Our recent Beyond the Core research has revealed the extent of businesses that are diversifying revenue streams. In 2018 46 per cent of retail businesses now make more than a tenth of their revenue in this way, and it’s a trend that’s growing – last year’s figure was 36 per cent of businesses.
In terms of the results retailers are seeing, the research has shown those that do have a secondary revenue strategy in place are seeing substantial success – three quarters have reported greater profit margins over the past two years.
Can you give specifics as to how retailers have found success by diversifying?
Secondary revenue methods can include everything from selling advertising on their websites, to taking part in affiliate marketing programmes and offering membership to third-party loyalty programmes.

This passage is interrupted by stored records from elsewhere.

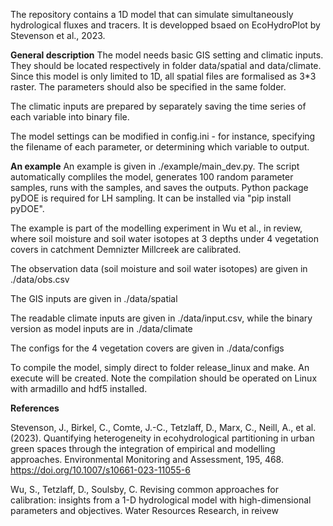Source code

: The repository contains a 1D model that can simulate simultaneously hydrological fluxes and tracers. It is developped bsaed on EcoHydroPlot by Stevenson et al., 2023.


**General description**
The model needs basic GIS setting and climatic inputs. They should be located respectively in folder data/spatial and data/climate. Since this model is only limited to 1D, all spatial files are formalised as 3*3 raster. The parameters should also be specified in the same folder.

The climatic inputs are prepared by separately saving the time series of each variable into binary file.

The model settings can be modified in config.ini -  for instance, specifying the filename of each parameter, or determining which variable to output.


**An example**
An example is given in ./example/main_dev.py. The script automatically compliles the model, generates 100 random parameter samples, runs with the samples, and saves the outputs. Python package pyDOE is required for LH sampling. It can be installed via "pip install pyDOE".

The example is part of the modelling experiment in Wu et al., in review, where soil moisture and soil water isotopes at 3 depths under 4 vegetation covers in catchment Demnizter Millcreek are calibrated.

The observation data (soil moisture and soil water isotopes) are given in ./data/obs.csv

The GIS inputs are given in ./data/spatial

The readable climate inputs are given in ./data/input.csv, while the binary version as model inputs are in ./data/climate

The configs for the 4 vegetation covers are given in ./data/configs

To compile the model, simply direct to folder release_linux and make. An execute will be created. Note the compilation should be operated on Linux with armadillo and hdf5 installed.


**References**

Stevenson, J., Birkel, C., Comte, J.-C., Tetzlaff, D., Marx, C., Neill, A., et al. (2023). Quantifying heterogeneity in ecohydrological partitioning in urban green spaces through the integration of empirical and modelling approaches. Environmental Monitoring and Assessment, 195, 468. https://doi.org/10.1007/s10661-023-11055-6

Wu, S., Tetzlaff, D., Soulsby, C. Revising common approaches for calibration: insights from a 1-D hydrological model with high-dimensional parameters and objectives. Water Resources Research, in reivew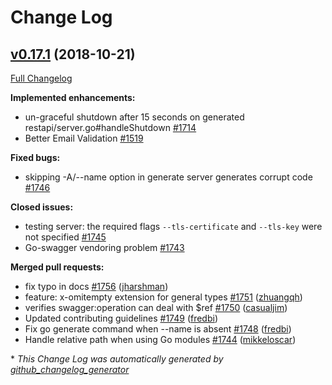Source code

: # Change Log

## [v0.17.1](https://github.com/ssfilatov/go-swagger/tree/v0.17.1) (2018-10-21)
[Full Changelog](https://github.com/ssfilatov/go-swagger/compare/v0.17.0...v0.17.1)

**Implemented enhancements:**

- un-graceful shutdown after 15 seconds on generated restapi/server.go\#handleShutdown [\#1714](https://github.com/ssfilatov/go-swagger/issues/1714)
- Better Email Validation [\#1519](https://github.com/ssfilatov/go-swagger/issues/1519)

**Fixed bugs:**

- skipping -A/--name option in generate server generates corrupt code [\#1746](https://github.com/ssfilatov/go-swagger/issues/1746)

**Closed issues:**

- testing server: the required flags `--tls-certificate` and `--tls-key` were not specified [\#1745](https://github.com/ssfilatov/go-swagger/issues/1745)
- Go-swagger vendoring problem [\#1743](https://github.com/ssfilatov/go-swagger/issues/1743)

**Merged pull requests:**

- fix typo in docs [\#1756](https://github.com/ssfilatov/go-swagger/pull/1756) ([jharshman](https://github.com/jharshman))
- feature: x-omitempty extension for general types [\#1751](https://github.com/ssfilatov/go-swagger/pull/1751) ([zhuangqh](https://github.com/zhuangqh))
- verifies swagger:operation can deal with $ref [\#1750](https://github.com/ssfilatov/go-swagger/pull/1750) ([casualjim](https://github.com/casualjim))
- Updated contributing guidelines [\#1749](https://github.com/ssfilatov/go-swagger/pull/1749) ([fredbi](https://github.com/fredbi))
- Fix go generate command when --name is absent [\#1748](https://github.com/ssfilatov/go-swagger/pull/1748) ([fredbi](https://github.com/fredbi))
- Handle relative path when using Go modules [\#1744](https://github.com/ssfilatov/go-swagger/pull/1744) ([mikkeloscar](https://github.com/mikkeloscar))


\* *This Change Log was automatically generated by [github_changelog_generator](https://github.com/skywinder/Github-Changelog-Generator)*
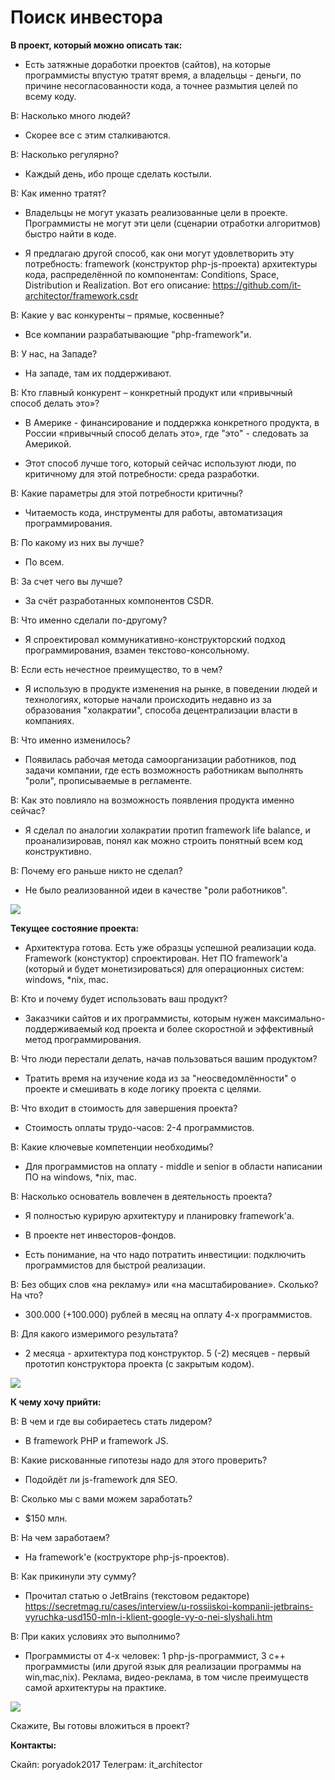 <h1>Поиск инвестора</h1>


**В проект, который можно описать так:**

- Есть затяжные доработки проектов (сайтов), на которые программисты впустую тратят время, а владельцы - деньги, по причине несогласованности кода, а точнее размытия целей по всему коду.
 
В: Насколько много людей? 

- Скорее все с этим сталкиваются.

В: Насколько регулярно? 

- Каждый день, ибо проще сделать костыли.

В: Как именно тратят?

- Владельцы не могут указать реализованные цели в проекте. Программисты не могут эти цели (сценарии отработки алгоритмов) быстро найти в коде. 

- Я предлагаю другой способ, как они могут удовлетворить эту потребность: framework (конструктор php-js-проекта) архитектуры кода, распределённой по компонентам: Conditions, Space, Distribution и Realization. Вот его описание: https://github.com/it-architector/framework.csdr

В: Какие у вас конкуренты – прямые, косвенные? 

- Все компании разрабатывающие "php-framework"и.

В: У нас, на Западе? 

- На западе, там их поддерживают.

В: Кто главный конкурент – конкретный продукт или «привычный способ делать это»?

- В Америке - финансирование и поддержка конкретного продукта, в России «привычный способ делать это», где "это" - следовать за Америкой.

- Этот способ лучше того, который сейчас используют люди, по критичному для этой потребности: среда разработки. 

В: Какие параметры для этой потребности критичны? 

- Читаемость кода, инструменты для работы, автоматизация программирования.

В: По какому из них вы лучше?

- По всем.

В: За счет чего вы лучше? 

- За счёт разработанных компонентов CSDR.

В: Что именно сделали по-другому? 

- Я спроектировал коммуникативно-конструкторский подход программирования, взамен текстово-консольному. 

В: Если есть нечестное преимущество, то в чем?

- Я использую в продукте изменения на рынке, в поведении людей и технологиях, которые начали происходить недавно из за образования "холакратии", способа децентрализации власти в компаниях. 

В: Что именно изменилось? 

- Появилась рабочая метода самоорганизации работников, под задачи компании, где есть возможность работникам выполнять "роли", прописываемые в регламенте.

В: Как это повлияло на возможность появления продукта именно сейчас? 

- Я сделал по аналогии холакратии протип framework life balance, и проанализировав, понял как можно строить понятный всем код конструктивно.

В: Почему его раньше никто не сделал?

- Не было реализованной идеи в качестве "роли работников".

![](./Картинки/инвесторам/прокрастинация.jpg)


**Текущее состояние проекта:**

- Архитектура готова. Есть уже образцы успешной реализации кода. Framework (констуктор) спроектирован. Нет ПО framework'a (который и будет монетизироваться) для операционных систем: windows, *nix, mac.

В: Кто и почему будет использовать ваш продукт?

- Заказчики сайтов и их программисты, которым нужен максимально-поддерживаемый код проекта и более скоростной и эффективный метод программирования.

В: Что люди перестали делать, начав пользоваться вашим продуктом?

- Тратить время на изучение кода из за "неосведомлённости" о проекте и смешивать в коде логику проекта с целями.

В: Что входит в стоимость для завершения проекта?

- Стоимость оплаты трудо-часов: 2-4 программистов.

В: Какие ключевые компетенции необходимы? 

- Для программистов на оплату - middle и senior в области написании ПО на windows, *nix, mac.

В: Насколько основатель вовлечен в деятельность проекта?

- Я полностью курирую архитектуру и планировку framework'a.

- В проекте нет инвесторов-фондов.

- Есть понимание, на что надо потратить инвестиции: подключить программистов для быстрой реализации. 

В: Без общих слов «на рекламу» или «на масштабирование». Сколько? На что? 

- 300.000 (+100.000) рублей в месяц на оплату 4-х программистов.

В: Для какого измеримого результата?

- 2 месяца - архитектура под конструктор. 5 (-2) месяцев - первый прототип конструктора проекта (с закрытым кодом).

![](./Картинки/инвесторам/амбиции.jpg)


**К чему хочу прийти:**

В: В чем и где вы собираетесь стать лидером? 

- В framework PHP и framework JS.

В: Какие рискованные гипотезы надо для этого проверить?

- Подойдёт ли js-framework для SEO.

В: Сколько мы с вами можем заработать? 

- $150 млн.

В: На чем заработаем? 

- На framework'e (кострукторе php-js-проектов).

В: Как прикинули эту сумму? 

- Прочитал статью о JetBrains (текстовом редакторе)  https://secretmag.ru/cases/interview/u-rossiiskoi-kompanii-jetbrains-vyruchka-usd150-mln-i-klient-google-vy-o-nei-slyshali.htm

В: При каких условиях это выполнимо?

- Программисты от 4-х человек: 1 php-js-программист, 3 c++ программисты (или другой язык для реализации программы на win,mac,nix). Реклама, видео-реклама, в том числе преимуществ самой архитектуры на практике.

![](./Картинки/инвесторам/изобретатель.jpg)

Скажите, Вы готовы вложиться в проект?

**Контакты:**

Скайп: poryadok2017
Телеграм: it_architector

One particular example is the cross-selling partnership between Asos and Boohoo. Back in 2015, Boohoo started selling its products through Asos in an effort to raise its brand awareness. With both brands recently increasing their sales forecasts, what started as a trial two years ago continues, and the collaboration appears to be returning dividends for both businesses.
What role can CFOs and FDs play in leading secondary revenue adoption?
There is definitely a question of ownership when it comes to secondary revenue adoption, but it actually works best when it’s supported across the whole business. Rather than the responsibility for additional income generation falling with marketing teams or commercial directors, backing should come from all divisions, and finance directors are key to this. Forward thinking CFOs and finance directors will be looking ahead to how profit margins can be futureproofed to overcome industry challenges and grow as a business.
It’s important to develop a dedicated strategy that aligns with the overall objectives of the business, as well as encouraging the clear reporting of additional revenue on the balance sheet. With secondary revenue providing clear financial return, smart CFOs will be championing the trend and making sure it’s on the boardroom agenda.
How important is diversifying revenue streams to business success and growth?
Secondary revenue strategies are no longer a “nice to have” but an economic necessity to survive. They play such a substantial and positive role in bolstering profits that, in my view, secondary revenue profits need to be listed on a business’s financial reports in the same way airlines report on their ancillary revenue profits. This year, Ryanair reported that its ancillary revenue now generates approximately 28 per cent (roughly $2.3bn [£1.8bn]) of its total revenue, and it won’t be long until retailers start approaching a similar return on investment.